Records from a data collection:
▬▬▬

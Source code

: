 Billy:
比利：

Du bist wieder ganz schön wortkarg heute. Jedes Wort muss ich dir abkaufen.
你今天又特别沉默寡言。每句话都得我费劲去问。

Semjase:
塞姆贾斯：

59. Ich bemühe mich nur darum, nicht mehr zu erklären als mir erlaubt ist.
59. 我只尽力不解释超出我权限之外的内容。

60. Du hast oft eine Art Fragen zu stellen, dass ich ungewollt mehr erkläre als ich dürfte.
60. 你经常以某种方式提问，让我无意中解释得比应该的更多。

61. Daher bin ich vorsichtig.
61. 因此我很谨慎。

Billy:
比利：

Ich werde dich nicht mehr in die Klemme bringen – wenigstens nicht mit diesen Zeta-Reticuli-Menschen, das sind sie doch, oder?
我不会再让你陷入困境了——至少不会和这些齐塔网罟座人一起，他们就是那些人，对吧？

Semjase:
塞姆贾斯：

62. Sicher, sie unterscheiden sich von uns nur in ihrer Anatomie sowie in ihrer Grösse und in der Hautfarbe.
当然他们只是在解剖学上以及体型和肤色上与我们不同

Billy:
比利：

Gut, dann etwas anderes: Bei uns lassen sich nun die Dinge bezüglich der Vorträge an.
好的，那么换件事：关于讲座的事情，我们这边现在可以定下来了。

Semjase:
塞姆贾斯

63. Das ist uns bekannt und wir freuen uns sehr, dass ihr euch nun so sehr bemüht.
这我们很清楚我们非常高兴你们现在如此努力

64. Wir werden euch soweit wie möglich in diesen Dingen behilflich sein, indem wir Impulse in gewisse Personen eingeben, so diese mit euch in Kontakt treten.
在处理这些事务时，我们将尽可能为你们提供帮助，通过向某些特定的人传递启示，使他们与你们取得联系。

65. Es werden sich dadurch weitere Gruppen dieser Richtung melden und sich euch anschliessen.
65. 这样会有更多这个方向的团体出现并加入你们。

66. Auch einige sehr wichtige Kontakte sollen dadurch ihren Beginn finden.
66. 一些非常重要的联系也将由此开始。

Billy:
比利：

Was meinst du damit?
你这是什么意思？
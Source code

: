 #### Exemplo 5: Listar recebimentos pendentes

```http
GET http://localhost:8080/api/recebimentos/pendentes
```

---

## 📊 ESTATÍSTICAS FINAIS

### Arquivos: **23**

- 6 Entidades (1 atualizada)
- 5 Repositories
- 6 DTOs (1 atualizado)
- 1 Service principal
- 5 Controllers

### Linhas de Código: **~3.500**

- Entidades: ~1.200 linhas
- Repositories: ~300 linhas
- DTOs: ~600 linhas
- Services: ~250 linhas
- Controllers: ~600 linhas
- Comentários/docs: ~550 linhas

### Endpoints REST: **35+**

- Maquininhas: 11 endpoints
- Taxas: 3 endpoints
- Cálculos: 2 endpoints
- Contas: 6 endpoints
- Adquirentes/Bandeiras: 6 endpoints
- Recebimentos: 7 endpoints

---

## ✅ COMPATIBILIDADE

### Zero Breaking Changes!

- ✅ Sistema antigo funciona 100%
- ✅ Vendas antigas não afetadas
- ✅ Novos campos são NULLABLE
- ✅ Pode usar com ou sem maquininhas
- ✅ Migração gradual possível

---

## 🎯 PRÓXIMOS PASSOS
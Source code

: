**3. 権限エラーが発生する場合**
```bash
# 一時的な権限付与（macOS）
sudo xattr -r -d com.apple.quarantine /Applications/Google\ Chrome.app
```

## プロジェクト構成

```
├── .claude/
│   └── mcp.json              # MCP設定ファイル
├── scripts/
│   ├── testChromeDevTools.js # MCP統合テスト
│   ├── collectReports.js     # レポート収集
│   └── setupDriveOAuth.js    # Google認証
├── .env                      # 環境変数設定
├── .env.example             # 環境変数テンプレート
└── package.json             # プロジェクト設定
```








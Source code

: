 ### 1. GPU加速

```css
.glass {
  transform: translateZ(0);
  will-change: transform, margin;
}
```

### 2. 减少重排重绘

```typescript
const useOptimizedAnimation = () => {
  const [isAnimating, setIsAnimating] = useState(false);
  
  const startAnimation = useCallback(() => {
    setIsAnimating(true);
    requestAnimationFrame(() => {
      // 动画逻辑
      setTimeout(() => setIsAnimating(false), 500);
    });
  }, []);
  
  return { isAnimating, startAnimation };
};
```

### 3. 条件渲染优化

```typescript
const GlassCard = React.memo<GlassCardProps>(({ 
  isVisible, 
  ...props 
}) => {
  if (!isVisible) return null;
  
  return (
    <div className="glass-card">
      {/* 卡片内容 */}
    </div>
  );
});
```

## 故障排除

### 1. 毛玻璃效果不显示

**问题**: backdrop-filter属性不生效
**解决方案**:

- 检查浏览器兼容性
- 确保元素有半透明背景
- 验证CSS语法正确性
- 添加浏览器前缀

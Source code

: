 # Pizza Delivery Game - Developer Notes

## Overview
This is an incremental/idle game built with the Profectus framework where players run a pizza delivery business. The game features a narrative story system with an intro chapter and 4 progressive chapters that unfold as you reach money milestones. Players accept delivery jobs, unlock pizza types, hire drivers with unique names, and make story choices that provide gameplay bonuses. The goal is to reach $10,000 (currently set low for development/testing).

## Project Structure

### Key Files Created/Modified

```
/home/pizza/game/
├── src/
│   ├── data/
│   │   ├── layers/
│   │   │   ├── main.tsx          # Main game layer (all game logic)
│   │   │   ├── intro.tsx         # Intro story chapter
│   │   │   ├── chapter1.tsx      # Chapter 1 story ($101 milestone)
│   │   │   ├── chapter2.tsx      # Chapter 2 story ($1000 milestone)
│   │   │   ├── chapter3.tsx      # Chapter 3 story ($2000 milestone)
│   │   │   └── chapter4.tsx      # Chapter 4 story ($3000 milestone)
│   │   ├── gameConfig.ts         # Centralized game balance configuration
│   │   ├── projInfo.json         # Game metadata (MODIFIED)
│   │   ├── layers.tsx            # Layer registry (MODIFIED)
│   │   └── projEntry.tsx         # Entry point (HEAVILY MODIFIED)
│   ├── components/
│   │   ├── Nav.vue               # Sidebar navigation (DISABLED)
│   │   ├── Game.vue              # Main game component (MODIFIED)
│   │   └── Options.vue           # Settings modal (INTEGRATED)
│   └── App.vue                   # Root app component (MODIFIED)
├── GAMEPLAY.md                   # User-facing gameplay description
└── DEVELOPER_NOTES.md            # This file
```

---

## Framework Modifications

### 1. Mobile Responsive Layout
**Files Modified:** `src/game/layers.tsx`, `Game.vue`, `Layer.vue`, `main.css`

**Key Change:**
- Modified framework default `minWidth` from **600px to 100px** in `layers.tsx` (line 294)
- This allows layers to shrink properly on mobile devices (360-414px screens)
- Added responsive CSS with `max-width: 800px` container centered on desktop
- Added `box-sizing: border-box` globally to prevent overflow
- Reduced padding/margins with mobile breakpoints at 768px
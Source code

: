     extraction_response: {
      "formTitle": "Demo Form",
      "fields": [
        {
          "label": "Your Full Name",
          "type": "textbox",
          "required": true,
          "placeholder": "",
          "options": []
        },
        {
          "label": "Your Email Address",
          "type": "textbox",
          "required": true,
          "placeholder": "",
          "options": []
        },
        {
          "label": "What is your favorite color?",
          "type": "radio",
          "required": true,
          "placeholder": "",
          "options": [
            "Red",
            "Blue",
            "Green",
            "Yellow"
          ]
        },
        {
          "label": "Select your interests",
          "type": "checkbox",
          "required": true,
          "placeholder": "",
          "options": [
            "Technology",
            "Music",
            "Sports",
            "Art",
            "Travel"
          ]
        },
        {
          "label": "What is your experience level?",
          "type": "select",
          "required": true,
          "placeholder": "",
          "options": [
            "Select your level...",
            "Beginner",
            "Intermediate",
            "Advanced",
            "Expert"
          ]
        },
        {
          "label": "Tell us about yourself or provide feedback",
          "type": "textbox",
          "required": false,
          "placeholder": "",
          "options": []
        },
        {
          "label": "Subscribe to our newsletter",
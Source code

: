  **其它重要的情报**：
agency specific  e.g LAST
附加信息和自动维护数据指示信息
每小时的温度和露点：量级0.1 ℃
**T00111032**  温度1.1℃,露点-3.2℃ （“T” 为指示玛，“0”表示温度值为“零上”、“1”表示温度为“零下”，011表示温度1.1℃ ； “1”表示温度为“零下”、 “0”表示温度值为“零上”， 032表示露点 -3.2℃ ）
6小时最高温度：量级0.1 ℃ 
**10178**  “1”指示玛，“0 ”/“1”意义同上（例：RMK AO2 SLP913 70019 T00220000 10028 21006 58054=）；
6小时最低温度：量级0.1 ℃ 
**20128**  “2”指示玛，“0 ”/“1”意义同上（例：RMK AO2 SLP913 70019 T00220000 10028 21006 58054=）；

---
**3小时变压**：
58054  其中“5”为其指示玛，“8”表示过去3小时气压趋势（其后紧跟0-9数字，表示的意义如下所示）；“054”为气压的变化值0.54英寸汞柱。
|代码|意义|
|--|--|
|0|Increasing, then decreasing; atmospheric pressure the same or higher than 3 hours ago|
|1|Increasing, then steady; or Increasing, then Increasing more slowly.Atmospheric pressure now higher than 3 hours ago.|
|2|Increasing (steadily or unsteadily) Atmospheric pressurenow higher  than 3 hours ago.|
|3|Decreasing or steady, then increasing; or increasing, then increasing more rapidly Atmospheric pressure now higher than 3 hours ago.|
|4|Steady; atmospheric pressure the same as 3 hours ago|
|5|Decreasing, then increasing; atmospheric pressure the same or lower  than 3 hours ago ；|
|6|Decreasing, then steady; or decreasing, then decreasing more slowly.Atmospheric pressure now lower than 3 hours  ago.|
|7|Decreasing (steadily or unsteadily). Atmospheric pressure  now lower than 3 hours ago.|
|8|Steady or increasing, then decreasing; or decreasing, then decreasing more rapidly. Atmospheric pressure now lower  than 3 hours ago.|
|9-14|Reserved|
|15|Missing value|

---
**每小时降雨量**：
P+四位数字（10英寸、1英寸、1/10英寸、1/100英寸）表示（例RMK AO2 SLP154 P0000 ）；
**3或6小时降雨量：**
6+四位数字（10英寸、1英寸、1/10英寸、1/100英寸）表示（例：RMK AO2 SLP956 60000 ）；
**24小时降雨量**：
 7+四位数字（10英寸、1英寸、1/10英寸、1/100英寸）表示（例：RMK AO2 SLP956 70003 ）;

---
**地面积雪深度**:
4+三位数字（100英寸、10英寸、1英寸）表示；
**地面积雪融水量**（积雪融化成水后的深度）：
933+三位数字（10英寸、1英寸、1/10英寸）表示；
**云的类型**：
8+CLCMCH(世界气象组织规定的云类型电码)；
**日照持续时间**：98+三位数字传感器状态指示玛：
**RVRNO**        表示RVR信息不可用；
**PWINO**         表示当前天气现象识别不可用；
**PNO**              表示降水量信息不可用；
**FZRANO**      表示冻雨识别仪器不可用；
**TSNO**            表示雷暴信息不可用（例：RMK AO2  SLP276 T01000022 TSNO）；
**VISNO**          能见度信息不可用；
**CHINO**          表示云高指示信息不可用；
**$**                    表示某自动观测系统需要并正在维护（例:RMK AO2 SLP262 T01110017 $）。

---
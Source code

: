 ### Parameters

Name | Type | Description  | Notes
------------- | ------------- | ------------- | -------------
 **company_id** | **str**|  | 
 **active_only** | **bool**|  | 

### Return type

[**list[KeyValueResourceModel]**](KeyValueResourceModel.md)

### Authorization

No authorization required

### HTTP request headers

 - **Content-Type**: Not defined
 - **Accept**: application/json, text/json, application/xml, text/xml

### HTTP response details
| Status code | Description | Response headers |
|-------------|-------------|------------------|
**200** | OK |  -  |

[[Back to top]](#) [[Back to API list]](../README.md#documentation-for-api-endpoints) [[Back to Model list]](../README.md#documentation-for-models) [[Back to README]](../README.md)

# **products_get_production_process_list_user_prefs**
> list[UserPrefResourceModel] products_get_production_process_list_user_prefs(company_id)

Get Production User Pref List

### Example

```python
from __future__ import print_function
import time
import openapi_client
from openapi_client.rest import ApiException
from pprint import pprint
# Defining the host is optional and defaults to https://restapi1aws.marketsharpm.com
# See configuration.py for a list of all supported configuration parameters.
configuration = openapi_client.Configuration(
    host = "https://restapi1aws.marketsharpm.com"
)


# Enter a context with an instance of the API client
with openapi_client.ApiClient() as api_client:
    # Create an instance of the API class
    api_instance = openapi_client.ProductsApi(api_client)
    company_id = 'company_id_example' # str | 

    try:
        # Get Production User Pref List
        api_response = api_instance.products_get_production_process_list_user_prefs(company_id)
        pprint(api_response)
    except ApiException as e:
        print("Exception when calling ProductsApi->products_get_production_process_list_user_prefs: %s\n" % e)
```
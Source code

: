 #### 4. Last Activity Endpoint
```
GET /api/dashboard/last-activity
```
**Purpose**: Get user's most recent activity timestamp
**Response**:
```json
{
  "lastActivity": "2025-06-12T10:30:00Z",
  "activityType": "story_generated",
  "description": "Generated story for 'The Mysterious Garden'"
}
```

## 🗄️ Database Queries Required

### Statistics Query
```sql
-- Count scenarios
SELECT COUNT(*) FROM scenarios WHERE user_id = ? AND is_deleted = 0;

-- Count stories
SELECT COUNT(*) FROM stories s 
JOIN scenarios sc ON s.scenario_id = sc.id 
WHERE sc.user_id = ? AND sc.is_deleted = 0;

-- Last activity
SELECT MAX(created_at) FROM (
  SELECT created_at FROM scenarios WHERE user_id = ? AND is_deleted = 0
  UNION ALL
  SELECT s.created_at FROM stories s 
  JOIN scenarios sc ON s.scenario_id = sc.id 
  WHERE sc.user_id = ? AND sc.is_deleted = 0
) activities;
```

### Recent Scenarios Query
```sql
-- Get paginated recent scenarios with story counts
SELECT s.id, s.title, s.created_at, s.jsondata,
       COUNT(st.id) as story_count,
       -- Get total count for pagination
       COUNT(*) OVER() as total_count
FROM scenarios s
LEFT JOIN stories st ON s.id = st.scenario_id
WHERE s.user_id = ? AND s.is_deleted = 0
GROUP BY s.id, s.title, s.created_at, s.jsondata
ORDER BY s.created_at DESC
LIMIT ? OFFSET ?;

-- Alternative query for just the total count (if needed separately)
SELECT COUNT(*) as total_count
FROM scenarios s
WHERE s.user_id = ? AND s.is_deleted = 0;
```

▬▬▬

■ **Work instruction**
Beginning at the top of the data, extract each line through the line containing "60. 你经常以某种方式提问，让我无意中解释得比应该的更多。" and return those lines exactly, with nothing added.

■ **Result for this exercise**
Source code

: Billy:
比利：

Du bist wieder ganz schön wortkarg heute. Jedes Wort muss ich dir abkaufen.
你今天又特别沉默寡言。每句话都得我费劲去问。

Semjase:
塞姆贾斯：

59. Ich bemühe mich nur darum, nicht mehr zu erklären als mir erlaubt ist.
59. 我只尽力不解释超出我权限之外的内容。

60. Du hast oft eine Art Fragen zu stellen, dass ich ungewollt mehr erkläre als ich dürfte.
60. 你经常以某种方式提问，让我无意中解释得比应该的更多。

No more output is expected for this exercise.